Spanish Consumer Credit Near 18-Year High Amid Economic Boom

December 19, 2025 – MadridConsumer lending in Spain has surged to levels not seen since the eve of the 2008 financial crisis, reflecting strong economic growth, a rising workforce, and a shift among banks from mortgages to more profitable consumer loans.

According to official data, new consumer loans reached nearly €4.5 billion in October, marking a 21.8% year-on-year increase and the highest monthly total since 2007. This growth contrasts with the broader eurozone, where consumer credit tightened slightly due to economic uncertainty.

Banks See Room for Further Growth

Spanish lenders report strong demand for consumer credit, fueled by a near-record workforce and a population approaching 50 million.

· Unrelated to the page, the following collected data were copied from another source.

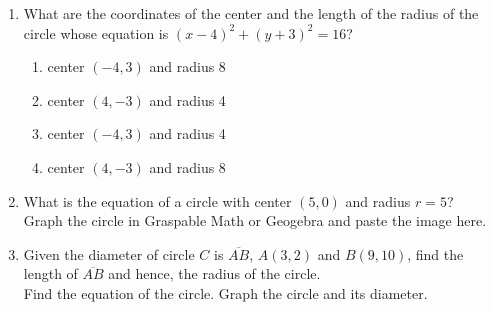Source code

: \documentclass[12pt, twoside]{article}
\begin{document}
\begin{enumerate}
\newpage
\item What are the coordinates of the center and the length of the radius of the circle whose equation is $(x-4)^2+(y+3)^2=16$?
    \begin{enumerate}
      \item center $(-4,3)$ and radius 8
      \item center $(4,-3)$ and radius 4
      \item center $(-4,3)$ and radius 4
      \item center $(4,-3)$ and radius 8
    \end{enumerate}

\newpage
\item What is the equation of a circle with center $(5,0)$ and radius $r=5$?\\[0.5cm]
  Graph the circle in Graspable Math or Geogebra and paste the image here.

\newpage
\item Given the diameter of circle $C$ is $\overline{AB}$, $A(3,2)$ and $B(9,10)$, find the length of $\overline{AB}$ and hence, the radius of the circle.\\[0.25cm]
Find the equation of the circle. Graph the circle and its diameter.


\end{enumerate}
\end{document}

  • Sabadell: Performing consumer loans rose 19% year-on-year, compared with a 5.6% increase in mortgages.
  • BBVA: Consumer lending and credit card businesses grew six times faster than the mortgage book as of September.
  • Unicaja: Plans to double new consumer loans by 2027, targeting stable, pre-authorized borrowers to minimize default risk.

There is more room for growth in consumer lending in a healthy way,” said Javier Gaztelu, deputy managing director at Sabadell.

Risk and Profitability

Unsecured consumer lending carries higher risk, with bad debt ratios climbing slightly above 4% in October, nearly double that of mortgages but well below the 8.3% peak in June 2009.

Despite the risk, returns on consumer loans averaged almost three times the 2.67% earned on mortgages, making them highly attractive to banks.

Spanish banks’ overall consumer loan books rose 7.2% year-on-year to €105.9 billion at the end of June, approaching the all-time high recorded in July 2008. Consumer credit now accounts for 8.7% of total lending, up from 8.3% last year and 5.8% before the 2008 crisis.

Government to Cap Riskier Loans

While mainstream bank lending remains stable, the Spanish government is increasingly concerned about unregulated lenders offering high-interest microloans, some with annual rates starting at 18% and soaring past 1,000%. These loans can trap vulnerable borrowers in cycles of debt.

In the coming weeks, Spain will begin implementing rate caps on revolving credit lines, as part of broader EU directive compliance. Authorities aim to prevent excessive interest and fees from creating financial instability among borrowers.

Antonio Gallardo, head of research at consumer association Asufin, noted:

“There are people who need financing for their day-to-day lives, who are excluded from regular credit, and turn to microloans with exorbitant rates.”